Resta però, una piccola speranza: l’ingresso, cioè, della riforma previdenziale nel paletto numero 4 che i tecnici di Bruxelles imporranno, proprio a partire da oggi, alle politiche di bilancio e di ammodernamento italiane.
Vediamo brevemente in rassegna quali sono queste sei consegne affidate al governo Letta e ai suoi ministri. In primo luogo, l’Europa chiede all’Italia di rispettare gli obiettivi di medio termine sulla finanza pubblica, mettendo in pratica e implementando le migliorie della spending review, in corrispondenza di un debito ancora in salita nei prossimi due anni. Quindi, secondo punto richiesto dai contabili europei, un intervento deciso sia per modernizzare la pubblica amministrazione che per rendere più rapidi i processi civili, fardello del sistema giudiziario italiano. Al numero 3, invece, si trova l’invito a rendere più efficiente la gestione bancaria, mentre, come dicevamo, al 4 vengono elencate le priorità in termini di lavoro. Ultimi due traguardi che l’Italia deve raggiungere per non tornare nel girone degli osservati speciali, una strenua lotta all’evasione fiscale e un piano di infrastrutture al passo coi tempi e gli altri Paesi.

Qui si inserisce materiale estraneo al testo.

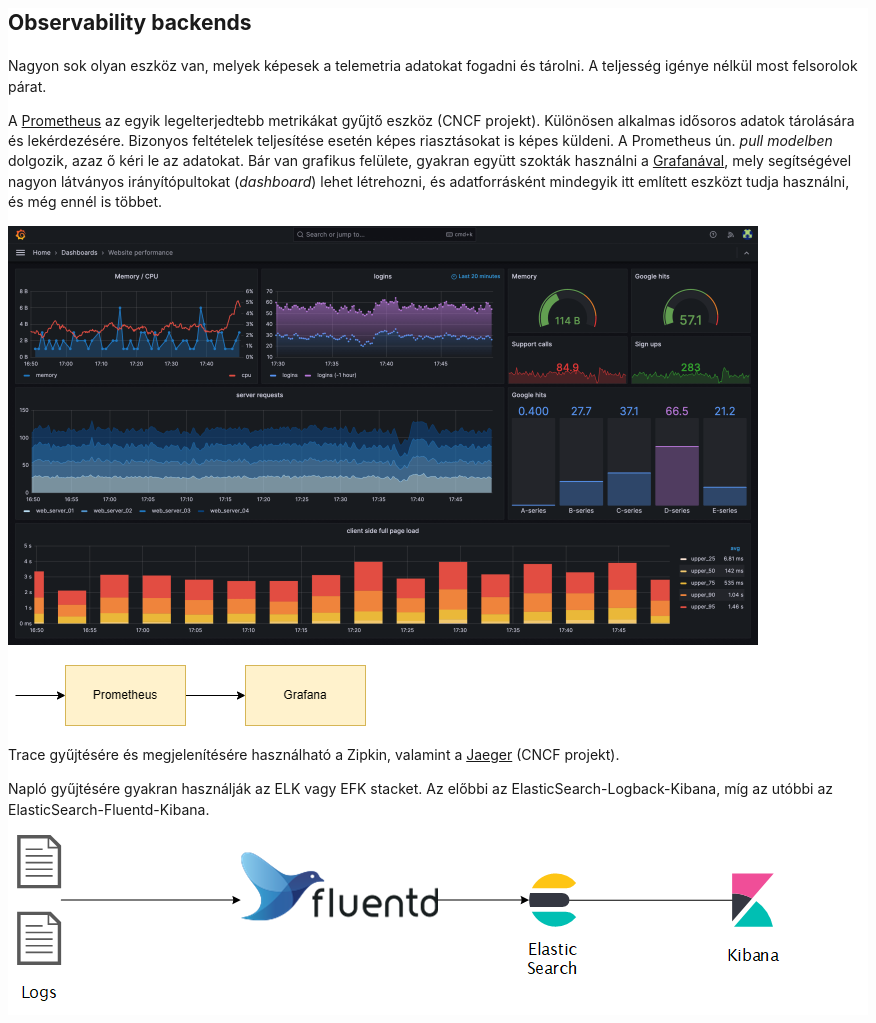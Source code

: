 ## Observability backends

Nagyon sok olyan eszköz van, melyek képesek a telemetria adatokat fogadni és tárolni. A teljesség igénye nélkül most felsorolok párat.

A [Prometheus](https://prometheus.io/) az egyik legelterjedtebb metrikákat gyűjtő eszköz (CNCF projekt). Különösen alkalmas idősoros adatok tárolására
és lekérdezésére. Bizonyos feltételek teljesítése esetén képes riasztásokat is képes küldeni. A Prometheus ún. _pull modelben_
dolgozik, azaz ő kéri le az adatokat. Bár van grafikus felülete,
gyakran együtt szokták használni a [Grafanával](https://grafana.com/), mely segítségével nagyon látványos irányítópultokat (_dashboard_)
lehet létrehozni, és adatforrásként mindegyik itt említett eszközt tudja használni, és még ennél is többet.

![Grafana Dashboard](/artifacts/posts/2024-06-11-telemetria-es-java/grafana-dashboard.png)

![Prometheus és Grafana](/artifacts/posts/2024-06-11-telemetria-es-java/prometheus-grafana.drawio.png)

Trace gyűjtésére és megjelenítésére használható a Zipkin, valamint a [Jaeger](https://www.jaegertracing.io/) (CNCF projekt).

Napló gyűjtésére gyakran használják az ELK vagy EFK stacket. Az előbbi az ElasticSearch-Logback-Kibana, míg az utóbbi az
ElasticSearch-Fluentd-Kibana.

![EFK](/artifacts/posts/2024-06-11-telemetria-es-java/efk.png)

Piano ambizioso, che dovrebbe però trovare la prima applicazione, secondo quanto annunciato dal governo, proprio sul fronte lavoro e welfare. Resta da capire se e in che misura il ministro Giovannini riuscirà a tenere fede alla sua promessa di riportare tutti gli esodati già inseriti nei decreti di salvaguardia alla pensione entro fine anno e, insieme, varare un nuovo piano di flessibilità in entrata e uscita dal lavoro.
A questo proposito, si guarda all’estero per i piani a favore dei giovani che stanno varando Francia e Germania, ma tutto dipenderà dalle risorse che il governo riuscirà a mettere in campo. Entro il mese di giugno, dovrebbe arrivare sul tavolo con le parti sociali la proposta del governo su apprendistato, incentivi fiscali e contratti a termine più convenienti, cui farà da contrappeso il ritorno di elasticità nell’uscita dal lavoro, con bonus e penalizzazioni oltre – o, diversamente, in anticipo – ai 65 anni di uscita e 35 di contributi.